>>>>
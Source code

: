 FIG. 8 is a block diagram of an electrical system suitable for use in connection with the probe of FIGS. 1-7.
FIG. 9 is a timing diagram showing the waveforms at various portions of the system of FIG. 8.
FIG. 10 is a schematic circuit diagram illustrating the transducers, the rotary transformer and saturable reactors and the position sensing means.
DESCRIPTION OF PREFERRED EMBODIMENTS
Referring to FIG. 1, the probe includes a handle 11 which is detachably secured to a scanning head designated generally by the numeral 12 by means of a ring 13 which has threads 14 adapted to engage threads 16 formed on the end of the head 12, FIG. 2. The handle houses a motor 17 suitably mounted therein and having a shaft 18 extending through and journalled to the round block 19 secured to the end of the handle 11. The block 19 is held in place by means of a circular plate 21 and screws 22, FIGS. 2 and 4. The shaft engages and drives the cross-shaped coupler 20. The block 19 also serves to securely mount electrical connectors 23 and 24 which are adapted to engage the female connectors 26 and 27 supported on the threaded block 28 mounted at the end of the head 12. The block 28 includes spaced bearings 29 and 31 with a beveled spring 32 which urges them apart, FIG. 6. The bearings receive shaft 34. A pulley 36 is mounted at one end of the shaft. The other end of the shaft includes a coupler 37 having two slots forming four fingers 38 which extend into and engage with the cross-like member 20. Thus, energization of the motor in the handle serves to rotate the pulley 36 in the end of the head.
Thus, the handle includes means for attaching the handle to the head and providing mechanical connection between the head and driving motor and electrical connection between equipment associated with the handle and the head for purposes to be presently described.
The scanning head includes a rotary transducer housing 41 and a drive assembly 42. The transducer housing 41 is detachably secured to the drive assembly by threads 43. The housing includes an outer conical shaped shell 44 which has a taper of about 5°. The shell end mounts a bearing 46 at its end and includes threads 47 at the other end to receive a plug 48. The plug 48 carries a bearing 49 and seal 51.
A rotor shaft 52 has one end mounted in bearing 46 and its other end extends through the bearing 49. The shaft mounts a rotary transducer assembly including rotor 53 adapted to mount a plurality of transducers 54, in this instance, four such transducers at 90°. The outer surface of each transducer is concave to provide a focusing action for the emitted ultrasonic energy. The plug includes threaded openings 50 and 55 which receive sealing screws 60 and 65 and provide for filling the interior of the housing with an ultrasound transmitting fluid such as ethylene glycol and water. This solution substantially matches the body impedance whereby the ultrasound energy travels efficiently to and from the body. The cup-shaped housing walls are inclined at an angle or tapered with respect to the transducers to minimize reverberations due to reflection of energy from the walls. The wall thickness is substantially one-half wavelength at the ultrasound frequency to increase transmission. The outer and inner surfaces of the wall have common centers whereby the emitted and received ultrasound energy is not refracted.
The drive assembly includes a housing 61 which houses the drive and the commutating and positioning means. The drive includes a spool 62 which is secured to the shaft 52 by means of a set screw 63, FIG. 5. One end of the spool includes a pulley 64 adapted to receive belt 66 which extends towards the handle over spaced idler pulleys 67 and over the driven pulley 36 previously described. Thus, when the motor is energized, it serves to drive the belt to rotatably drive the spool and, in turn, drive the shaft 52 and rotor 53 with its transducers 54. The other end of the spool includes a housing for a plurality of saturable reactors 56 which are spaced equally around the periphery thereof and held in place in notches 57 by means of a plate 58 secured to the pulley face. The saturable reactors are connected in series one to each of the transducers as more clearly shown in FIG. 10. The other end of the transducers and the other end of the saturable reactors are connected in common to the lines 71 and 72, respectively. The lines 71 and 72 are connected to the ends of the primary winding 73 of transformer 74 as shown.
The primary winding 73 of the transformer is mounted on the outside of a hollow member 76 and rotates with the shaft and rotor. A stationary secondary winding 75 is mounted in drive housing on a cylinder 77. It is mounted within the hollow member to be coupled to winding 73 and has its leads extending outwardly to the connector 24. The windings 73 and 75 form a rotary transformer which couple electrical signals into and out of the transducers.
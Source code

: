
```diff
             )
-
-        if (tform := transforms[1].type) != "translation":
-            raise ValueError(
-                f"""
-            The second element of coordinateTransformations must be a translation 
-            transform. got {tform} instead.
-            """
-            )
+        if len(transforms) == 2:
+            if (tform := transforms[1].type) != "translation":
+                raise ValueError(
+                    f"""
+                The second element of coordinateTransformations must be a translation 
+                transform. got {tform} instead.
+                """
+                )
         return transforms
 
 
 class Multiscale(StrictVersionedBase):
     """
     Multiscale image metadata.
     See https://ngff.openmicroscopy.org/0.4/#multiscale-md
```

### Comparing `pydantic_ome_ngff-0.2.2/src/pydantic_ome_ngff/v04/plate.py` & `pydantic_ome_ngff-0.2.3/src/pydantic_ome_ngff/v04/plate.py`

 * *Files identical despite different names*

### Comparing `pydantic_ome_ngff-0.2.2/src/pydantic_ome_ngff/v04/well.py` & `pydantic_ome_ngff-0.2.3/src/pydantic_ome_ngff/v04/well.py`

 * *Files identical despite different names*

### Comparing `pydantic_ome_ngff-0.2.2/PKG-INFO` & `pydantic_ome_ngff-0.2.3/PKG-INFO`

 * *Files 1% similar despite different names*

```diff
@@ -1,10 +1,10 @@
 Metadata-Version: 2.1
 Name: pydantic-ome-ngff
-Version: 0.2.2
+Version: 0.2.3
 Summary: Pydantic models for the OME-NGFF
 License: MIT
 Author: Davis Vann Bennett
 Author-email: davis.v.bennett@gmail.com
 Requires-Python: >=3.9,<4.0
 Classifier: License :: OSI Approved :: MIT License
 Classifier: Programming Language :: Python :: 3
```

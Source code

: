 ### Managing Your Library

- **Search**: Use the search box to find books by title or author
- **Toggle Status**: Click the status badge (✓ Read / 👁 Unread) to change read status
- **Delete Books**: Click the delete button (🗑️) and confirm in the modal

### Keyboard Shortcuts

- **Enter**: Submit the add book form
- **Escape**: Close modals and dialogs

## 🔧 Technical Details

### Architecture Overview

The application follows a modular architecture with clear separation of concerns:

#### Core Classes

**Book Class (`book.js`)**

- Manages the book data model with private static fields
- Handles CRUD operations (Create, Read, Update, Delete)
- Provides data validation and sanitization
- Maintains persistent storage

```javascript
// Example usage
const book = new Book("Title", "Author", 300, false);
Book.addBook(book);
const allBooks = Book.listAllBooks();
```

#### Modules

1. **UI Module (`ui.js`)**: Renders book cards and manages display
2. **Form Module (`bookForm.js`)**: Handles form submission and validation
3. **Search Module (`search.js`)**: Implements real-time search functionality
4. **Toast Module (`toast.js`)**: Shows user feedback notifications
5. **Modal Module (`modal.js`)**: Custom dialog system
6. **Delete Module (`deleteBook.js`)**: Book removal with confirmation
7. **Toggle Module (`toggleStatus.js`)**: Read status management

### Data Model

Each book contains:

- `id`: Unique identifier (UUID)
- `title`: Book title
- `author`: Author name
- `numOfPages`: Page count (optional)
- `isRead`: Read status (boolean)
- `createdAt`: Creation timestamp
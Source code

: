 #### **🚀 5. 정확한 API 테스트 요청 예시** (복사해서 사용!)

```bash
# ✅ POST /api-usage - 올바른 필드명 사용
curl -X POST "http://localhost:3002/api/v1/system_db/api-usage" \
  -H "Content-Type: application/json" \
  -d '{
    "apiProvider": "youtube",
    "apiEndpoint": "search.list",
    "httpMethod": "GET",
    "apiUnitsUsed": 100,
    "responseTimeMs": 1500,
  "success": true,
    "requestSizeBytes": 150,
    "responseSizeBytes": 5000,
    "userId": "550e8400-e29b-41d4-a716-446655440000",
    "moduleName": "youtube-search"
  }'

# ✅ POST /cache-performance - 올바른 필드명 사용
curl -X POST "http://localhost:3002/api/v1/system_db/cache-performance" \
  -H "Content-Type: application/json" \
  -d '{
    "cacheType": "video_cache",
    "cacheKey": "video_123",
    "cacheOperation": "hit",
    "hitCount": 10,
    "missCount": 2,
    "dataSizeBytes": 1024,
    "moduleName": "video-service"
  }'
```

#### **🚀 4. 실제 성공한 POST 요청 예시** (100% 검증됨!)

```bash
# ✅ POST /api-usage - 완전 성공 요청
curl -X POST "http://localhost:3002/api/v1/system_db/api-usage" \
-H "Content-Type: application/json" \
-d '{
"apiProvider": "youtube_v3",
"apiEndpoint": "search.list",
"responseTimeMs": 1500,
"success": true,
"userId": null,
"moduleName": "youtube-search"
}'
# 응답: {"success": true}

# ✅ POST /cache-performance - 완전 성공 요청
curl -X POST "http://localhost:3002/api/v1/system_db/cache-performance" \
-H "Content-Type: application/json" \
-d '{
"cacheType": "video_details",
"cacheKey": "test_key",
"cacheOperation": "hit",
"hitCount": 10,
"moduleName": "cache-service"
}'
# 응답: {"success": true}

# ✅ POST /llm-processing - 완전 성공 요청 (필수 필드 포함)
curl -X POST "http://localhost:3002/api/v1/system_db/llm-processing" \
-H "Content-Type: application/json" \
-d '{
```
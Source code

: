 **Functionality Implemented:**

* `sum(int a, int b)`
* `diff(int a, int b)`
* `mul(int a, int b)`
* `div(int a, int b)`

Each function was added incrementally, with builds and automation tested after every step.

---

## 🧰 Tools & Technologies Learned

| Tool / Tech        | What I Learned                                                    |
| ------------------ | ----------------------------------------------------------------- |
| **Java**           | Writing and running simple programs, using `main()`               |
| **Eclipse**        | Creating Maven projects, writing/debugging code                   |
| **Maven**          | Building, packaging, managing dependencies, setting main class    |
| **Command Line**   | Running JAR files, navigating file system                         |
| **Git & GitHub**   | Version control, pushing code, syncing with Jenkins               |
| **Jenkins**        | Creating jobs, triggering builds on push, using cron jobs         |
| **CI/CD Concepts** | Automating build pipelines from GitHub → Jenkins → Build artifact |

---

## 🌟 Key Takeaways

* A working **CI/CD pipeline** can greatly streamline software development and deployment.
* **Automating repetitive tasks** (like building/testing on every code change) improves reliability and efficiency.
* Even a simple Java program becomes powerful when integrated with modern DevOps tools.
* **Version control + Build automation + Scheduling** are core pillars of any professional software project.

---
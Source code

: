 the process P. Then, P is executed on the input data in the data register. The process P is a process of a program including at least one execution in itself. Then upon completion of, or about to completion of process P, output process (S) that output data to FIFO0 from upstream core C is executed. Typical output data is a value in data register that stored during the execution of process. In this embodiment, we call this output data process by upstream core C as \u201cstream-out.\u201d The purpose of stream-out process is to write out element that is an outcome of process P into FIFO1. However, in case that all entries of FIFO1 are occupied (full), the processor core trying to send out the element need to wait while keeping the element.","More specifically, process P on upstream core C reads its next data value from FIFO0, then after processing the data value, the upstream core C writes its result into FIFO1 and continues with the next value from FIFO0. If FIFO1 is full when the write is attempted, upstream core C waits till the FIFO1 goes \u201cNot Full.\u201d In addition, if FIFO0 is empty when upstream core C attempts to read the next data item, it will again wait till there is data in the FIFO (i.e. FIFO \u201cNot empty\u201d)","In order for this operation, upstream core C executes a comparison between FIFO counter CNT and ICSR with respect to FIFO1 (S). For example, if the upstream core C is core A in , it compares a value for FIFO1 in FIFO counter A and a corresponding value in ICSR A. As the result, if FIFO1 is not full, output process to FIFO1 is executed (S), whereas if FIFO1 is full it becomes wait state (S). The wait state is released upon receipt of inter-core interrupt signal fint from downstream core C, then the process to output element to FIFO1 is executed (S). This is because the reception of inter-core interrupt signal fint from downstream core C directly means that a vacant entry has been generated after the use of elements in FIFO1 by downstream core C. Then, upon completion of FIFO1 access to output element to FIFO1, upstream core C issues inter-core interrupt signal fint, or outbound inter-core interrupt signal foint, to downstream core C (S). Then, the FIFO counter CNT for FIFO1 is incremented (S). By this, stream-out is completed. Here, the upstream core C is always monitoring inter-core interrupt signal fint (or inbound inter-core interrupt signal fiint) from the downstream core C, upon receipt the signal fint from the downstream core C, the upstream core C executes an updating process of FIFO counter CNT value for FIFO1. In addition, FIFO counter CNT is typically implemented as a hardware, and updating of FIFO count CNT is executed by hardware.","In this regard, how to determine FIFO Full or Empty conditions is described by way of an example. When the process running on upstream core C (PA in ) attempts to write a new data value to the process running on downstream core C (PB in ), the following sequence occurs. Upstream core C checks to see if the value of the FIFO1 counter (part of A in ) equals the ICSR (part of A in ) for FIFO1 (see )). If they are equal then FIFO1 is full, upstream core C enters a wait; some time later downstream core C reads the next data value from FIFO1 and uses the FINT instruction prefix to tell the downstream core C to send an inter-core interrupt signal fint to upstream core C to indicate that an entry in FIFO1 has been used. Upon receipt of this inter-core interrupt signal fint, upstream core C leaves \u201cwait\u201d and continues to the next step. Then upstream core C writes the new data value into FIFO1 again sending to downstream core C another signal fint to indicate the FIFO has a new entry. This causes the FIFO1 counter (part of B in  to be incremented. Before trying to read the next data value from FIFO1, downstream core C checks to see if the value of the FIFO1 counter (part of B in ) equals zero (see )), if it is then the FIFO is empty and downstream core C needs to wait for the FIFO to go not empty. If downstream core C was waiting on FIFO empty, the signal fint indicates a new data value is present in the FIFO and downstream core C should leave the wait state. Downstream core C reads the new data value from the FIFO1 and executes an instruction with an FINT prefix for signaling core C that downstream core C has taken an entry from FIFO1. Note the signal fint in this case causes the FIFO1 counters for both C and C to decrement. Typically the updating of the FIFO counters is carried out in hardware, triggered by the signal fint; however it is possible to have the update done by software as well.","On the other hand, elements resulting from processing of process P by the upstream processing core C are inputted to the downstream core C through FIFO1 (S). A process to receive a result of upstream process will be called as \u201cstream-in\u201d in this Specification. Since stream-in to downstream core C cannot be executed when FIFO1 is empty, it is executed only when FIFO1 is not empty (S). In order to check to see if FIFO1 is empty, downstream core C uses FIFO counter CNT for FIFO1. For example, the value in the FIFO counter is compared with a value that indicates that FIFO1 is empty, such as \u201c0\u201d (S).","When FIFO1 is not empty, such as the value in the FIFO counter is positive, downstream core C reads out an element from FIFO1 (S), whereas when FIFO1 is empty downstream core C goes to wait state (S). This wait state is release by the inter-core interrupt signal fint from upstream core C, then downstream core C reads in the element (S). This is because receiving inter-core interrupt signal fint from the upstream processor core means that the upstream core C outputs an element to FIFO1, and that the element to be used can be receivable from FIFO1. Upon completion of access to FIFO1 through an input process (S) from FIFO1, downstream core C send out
<<<<
_WHAT THE EXERCISE ASKS_
Could you repeat exactly the lines in the listing above from the one with "FIG. 9 is a" down to the one with "DESCRIPTION OF PREFERRED EMBODIMENTS"? Include both of those lines.

_THE ANSWER_
FIG. 9 is a timing diagram showing the waveforms at various portions of the system of FIG. 8.
FIG. 10 is a schematic circuit diagram illustrating the transducers, the rotary transformer and saturable reactors and the position sensing means.
DESCRIPTION OF PREFERRED EMBODIMENTS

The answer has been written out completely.